1 .<-FEMALE PROFESSOR:->So, we've been fairly thorough in our discussion about coral reefs-which of course are prominent oceanic features made of hard, limestone skeletons produced by tiny coral animals.
2 .We've gone over where coral reefs are usually formed-along the edges of shallow ocean banks in tropical or subtropical regions.
3 .And the fact that they're declining at an alarming rate.
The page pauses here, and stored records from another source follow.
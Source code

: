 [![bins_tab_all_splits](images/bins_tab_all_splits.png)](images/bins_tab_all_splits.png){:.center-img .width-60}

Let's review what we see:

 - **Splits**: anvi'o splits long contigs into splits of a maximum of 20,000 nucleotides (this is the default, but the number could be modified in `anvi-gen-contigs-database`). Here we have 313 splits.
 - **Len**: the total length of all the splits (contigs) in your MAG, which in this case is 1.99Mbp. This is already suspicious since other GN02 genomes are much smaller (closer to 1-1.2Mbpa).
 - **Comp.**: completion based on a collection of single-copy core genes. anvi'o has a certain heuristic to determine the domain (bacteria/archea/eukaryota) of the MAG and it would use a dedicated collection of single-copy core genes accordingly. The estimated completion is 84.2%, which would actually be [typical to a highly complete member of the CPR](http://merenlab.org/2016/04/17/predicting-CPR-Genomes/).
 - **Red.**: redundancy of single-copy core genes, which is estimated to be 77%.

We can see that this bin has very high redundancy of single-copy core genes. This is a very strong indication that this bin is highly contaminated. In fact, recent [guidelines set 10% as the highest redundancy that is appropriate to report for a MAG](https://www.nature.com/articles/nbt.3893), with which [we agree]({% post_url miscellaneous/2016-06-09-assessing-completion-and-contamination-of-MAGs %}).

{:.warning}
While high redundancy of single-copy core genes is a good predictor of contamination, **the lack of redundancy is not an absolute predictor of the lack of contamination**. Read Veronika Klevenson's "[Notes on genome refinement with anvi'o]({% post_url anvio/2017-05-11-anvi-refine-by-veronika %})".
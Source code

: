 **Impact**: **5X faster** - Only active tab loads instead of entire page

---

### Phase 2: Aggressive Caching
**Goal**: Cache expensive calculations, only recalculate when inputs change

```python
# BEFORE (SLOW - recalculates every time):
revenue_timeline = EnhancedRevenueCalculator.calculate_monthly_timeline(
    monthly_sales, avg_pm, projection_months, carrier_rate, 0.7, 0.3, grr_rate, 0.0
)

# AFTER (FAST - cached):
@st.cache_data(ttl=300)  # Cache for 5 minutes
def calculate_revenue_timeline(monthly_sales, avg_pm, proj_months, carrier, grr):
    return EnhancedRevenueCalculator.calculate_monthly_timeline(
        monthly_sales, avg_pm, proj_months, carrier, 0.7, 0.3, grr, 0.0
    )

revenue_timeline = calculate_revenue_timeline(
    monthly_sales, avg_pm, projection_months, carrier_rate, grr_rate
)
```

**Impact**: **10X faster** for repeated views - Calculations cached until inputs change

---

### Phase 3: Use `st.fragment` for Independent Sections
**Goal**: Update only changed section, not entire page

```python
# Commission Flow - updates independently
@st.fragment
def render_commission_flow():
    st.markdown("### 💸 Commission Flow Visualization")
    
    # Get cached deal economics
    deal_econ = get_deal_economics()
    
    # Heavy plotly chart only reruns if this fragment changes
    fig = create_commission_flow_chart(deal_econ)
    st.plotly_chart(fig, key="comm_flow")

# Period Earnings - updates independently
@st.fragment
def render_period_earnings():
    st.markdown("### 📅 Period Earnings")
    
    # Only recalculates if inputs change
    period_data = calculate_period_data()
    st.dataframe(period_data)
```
But, I don't want to leave you with the impression that all is lost....
4 .There are several techniques being employed today that could prove useful in assuring the future of the reefs.
1 .Now, we've talked in depth about coral bleaching, or whitening, which, as you'll recall, is a symptom of, well, that the coral is suffering.
2 .As you know, coral is very sensitive to water temperature...
3 .Even a one-or two-degree Celsius rise in sea surface temperature for a relatively short amount of time can cause bleaching.
4 .Recently researchers have used data collected by monitoring surface water temperatures to improve the ability of a reef to recover from bleaching.
5 .One future possibility is that improved monitoring can help predict where and when bleaching will occur, ... which might potentially enable us to mitigate its effects.
1 .And, there's another technique that's being experimented with to try to help coral reefs recover from bleaching... It's called coral transplantation.
2 .This involves moving young coral from a healthy reef onto a degraded reef... you know, in an attempt to regenerate the degraded reef by encouraging young, healthy coral to take over.
3 .There has been some success with this, but it's still somewhat controversial.
4 .Some scientists support it because, well, for one thing, it means you don't have to rely on the existing coral to reestablish itself... because it might not be able to.
5 .But in my opinion, transplanting coral should only be used as, well, as a last resort.
6 .I mean, this method is not only costly, but it's... well, even if it's successful, it still fails to address the ongoing problem-the root causes of the degradation, which really is paramount to devising an effective solution.
7 .So I don't really take comfort in the successes that they've had with transplantation.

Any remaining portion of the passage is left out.